WHAT IS EXPECTED: Each entry is to be given again exactly; drop the images.

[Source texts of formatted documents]
- - -
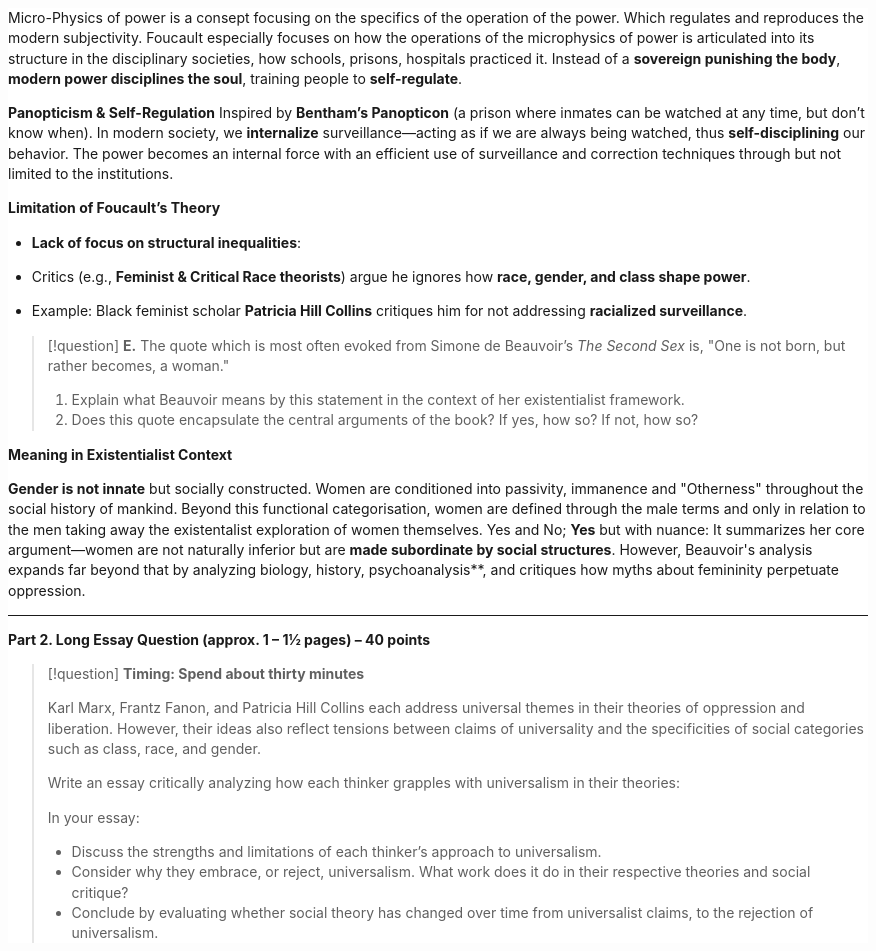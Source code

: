 Micro-Physics of power is a consept focusing on the specifics of the operation of the power. Which regulates and reproduces the modern subjectivity. Foucault especially focuses on how the operations of the microphysics of power is articulated into its structure in the disciplinary societies, how schools, prisons, hospitals practiced it. Instead of a **sovereign punishing the body**, **modern power disciplines the soul**, training people to **self-regulate**.

**Panopticism & Self-Regulation**
 Inspired by **Bentham’s Panopticon** (a prison where inmates can be watched at any time, but don’t know when). In modern society, we **internalize** surveillance—acting as if we are always being watched, thus **self-disciplining** our behavior. The power becomes an internal force with an efficient use of surveillance and correction techniques through but not limited to the institutions.

**Limitation of Foucault’s Theory**

- **Lack of focus on structural inequalities**:

- Critics (e.g., **Feminist & Critical Race theorists**) argue he ignores how **race, gender, and class shape power**.

- Example: Black feminist scholar **Patricia Hill Collins** critiques him for not addressing **racialized surveillance**.

> [!question]
> **E.**  The quote which is most often evoked from Simone de Beauvoir’s _The Second Sex_ is, "One is not born, but rather becomes, a woman."
>1. Explain what Beauvoir means by this statement in the context of her existentialist framework.
> 2. Does this quote encapsulate the central arguments of the book? If yes, how so? If not, how so?

**Meaning in Existentialist Context**

**Gender is not innate** but socially constructed. Women are conditioned into passivity, immanence and "Otherness" throughout the social history of mankind. Beyond this functional categorisation, women are defined through the male terms and only in relation to the men taking away the existentalist exploration of women themselves.
Yes and No;
**Yes** but with nuance: It summarizes her core argument—women are not naturally inferior but are **made subordinate by social structures**. However, Beauvoir's analysis expands far beyond that by analyzing biology, history, psychoanalysis**, and critiques how myths about femininity perpetuate oppression.

---

**Part 2. Long Essay Question (approx. 1 – 1½ pages) – 40 points**

> [!question]
> **Timing: Spend about thirty minutes**
> 
> Karl Marx, Frantz Fanon, and Patricia Hill Collins each address universal themes in their theories of oppression and liberation. However, their ideas also reflect tensions between claims of universality and the specificities of social categories such as class, race, and gender.
> 
> Write an essay critically analyzing how each thinker grapples with universalism in their theories:
> 
> In your essay:
> 
> - Discuss the strengths and limitations of each thinker’s approach to universalism.
> - Consider why they embrace, or reject, universalism. What work does it do in their respective theories and social critique?
> - Conclude by evaluating whether social theory has changed over time from universalist claims, to the rejection of universalism.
- - -
EXERCISE RESULT:
Source code

: Micro-Physics of power is a consept focusing on the specifics of the operation of the power. Which regulates and reproduces the modern subjectivity. Foucault especially focuses on how the operations of the microphysics of power is articulated into its structure in the disciplinary societies, how schools, prisons, hospitals practiced it. Instead of a **sovereign punishing the body**, **modern power disciplines the soul**, training people to **self-regulate**.

**Panopticism & Self-Regulation**
 Inspired by **Bentham’s Panopticon** (a prison where inmates can be watched at any time, but don’t know when). In modern society, we **internalize** surveillance—acting as if we are always being watched, thus **self-disciplining** our behavior. The power becomes an internal force with an efficient use of surveillance and correction techniques through but not limited to the institutions.

**Limitation of Foucault’s Theory**

- **Lack of focus on structural inequalities**:

- Critics (e.g., **Feminist & Critical Race theorists**) argue he ignores how **race, gender, and class shape power**.

- Example: Black feminist scholar **Patricia Hill Collins** critiques him for not addressing **racialized surveillance**.

> [!question]
> **E.**  The quote which is most often evoked from Simone de Beauvoir’s _The Second Sex_ is, "One is not born, but rather becomes, a woman."
>1. Explain what Beauvoir means by this statement in the context of her existentialist framework.
> 2. Does this quote encapsulate the central arguments of the book? If yes, how so? If not, how so?

**Meaning in Existentialist Context**

**Gender is not innate** but socially constructed. Women are conditioned into passivity, immanence and "Otherness" throughout the social history of mankind. Beyond this functional categorisation, women are defined through the male terms and only in relation to the men taking away the existentalist exploration of women themselves.
Yes and No;
**Yes** but with nuance: It summarizes her core argument—women are not naturally inferior but are **made subordinate by social structures**. However, Beauvoir's analysis expands far beyond that by analyzing biology, history, psychoanalysis**, and critiques how myths about femininity perpetuate oppression.

---

**Part 2. Long Essay Question (approx. 1 – 1½ pages) – 40 points**

> [!question]
> **Timing: Spend about thirty minutes**
> 
> Karl Marx, Frantz Fanon, and Patricia Hill Collins each address universal themes in their theories of oppression and liberation. However, their ideas also reflect tensions between claims of universality and the specificities of social categories such as class, race, and gender.
> 
> Write an essay critically analyzing how each thinker grapples with universalism in their theories:
> 
> In your essay:
> 
> - Discuss the strengths and limitations of each thinker’s approach to universalism.
> - Consider why they embrace, or reject, universalism. What work does it do in their respective theories and social critique?
> - Conclude by evaluating whether social theory has changed over time from universalist claims, to the rejection of universalism.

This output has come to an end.